Lady Constance Georgina Bulwer-Lytton, usually known as Constance Lytton (born 12 January 1869, Vienna, died 2 May 1923, London) was an influential British suffragette activist, writer, speaker and campaigner for prison reform, votes for women, and birth control. She sometimes used the name Jane Warton.

Although born and raised in the privileged ruling class of British society, Lytton rejected this background to join the Women’s Social and Political Union (WSPU), the most militant group of Suffragette activists, campaigning for “Votes for Women”.
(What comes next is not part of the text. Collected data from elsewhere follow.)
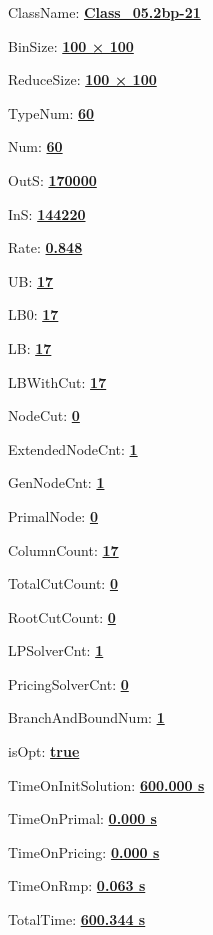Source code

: \documentclass[11pt]{article}
\begin{document}
\pagestyle{empty}


ClassName: \underline{\textbf{Class_05.2bp-21}}
\par
BinSize: \underline{\textbf{100 × 100}}
\par
ReduceSize: \underline{\textbf{100 × 100}}
\par
TypeNum: \underline{\textbf{60}}
\par
Num: \underline{\textbf{60}}
\par
OutS: \underline{\textbf{170000}}
\par
InS: \underline{\textbf{144220}}
\par
Rate: \underline{\textbf{0.848}}
\par
UB: \underline{\textbf{17}}
\par
LB0: \underline{\textbf{17}}
\par
LB: \underline{\textbf{17}}
\par
LBWithCut: \underline{\textbf{17}}
\par
NodeCut: \underline{\textbf{0}}
\par
ExtendedNodeCnt: \underline{\textbf{1}}
\par
GenNodeCnt: \underline{\textbf{1}}
\par
PrimalNode: \underline{\textbf{0}}
\par
ColumnCount: \underline{\textbf{17}}
\par
TotalCutCount: \underline{\textbf{0}}
\par
RootCutCount: \underline{\textbf{0}}
\par
LPSolverCnt: \underline{\textbf{1}}
\par
PricingSolverCnt: \underline{\textbf{0}}
\par
BranchAndBoundNum: \underline{\textbf{1}}
\par
isOpt: \underline{\textbf{true}}
\par
TimeOnInitSolution: \underline{\textbf{600.000 s}}
\par
TimeOnPrimal: \underline{\textbf{0.000 s}}
\par
TimeOnPricing: \underline{\textbf{0.000 s}}
\par
TimeOnRmp: \underline{\textbf{0.063 s}}
\par
TotalTime: \underline{\textbf{600.344 s}}
\par
\newpage


\end{document}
She was subsequently imprisoned four times, including once in Walton gaol in Liverpool under the nom de guerre of Jane Warton, where she was force fed while on hunger strike. She chose the alias and disguise of Jane Warton, an ‘ugly London seamstress’, to avoid receiving special treatment and privileges because of her family connections: she was the daughter of a viceroy and the sister of a member of the House of Lords. She wrote pamphlets on women’s rights, articles in The Times newspaper, and a book on her experiences Prisons and Prisoners which was published in 1914.

While imprisoned in Holloway during March 1909, Lytton used a piece of broken enamel from a hairpin to carve the letter “V” into the flesh of her breast, placed exactly over the heart. “V” for Votes for Women.

Lytton remained unmarried, because her mother refused her permission to marry a man from a “lower social order”, while she refused to contemplate marrying anyone else.

Her heart attack, stroke, and early death at the age of 54 have been attributed in part to the trauma of her hunger strike and force feeding by the prison authorities.

Constance Lytton was the second daughter and third child of Robert Bulwer-Lytton, 1st Earl of Lytton and Edith Villiers (see my other posts here). Lytton was the Viceroy of India where his daughter spent the first eleven years of her life; it was he who made the proclamation that Queen Victoria was the Empress of India.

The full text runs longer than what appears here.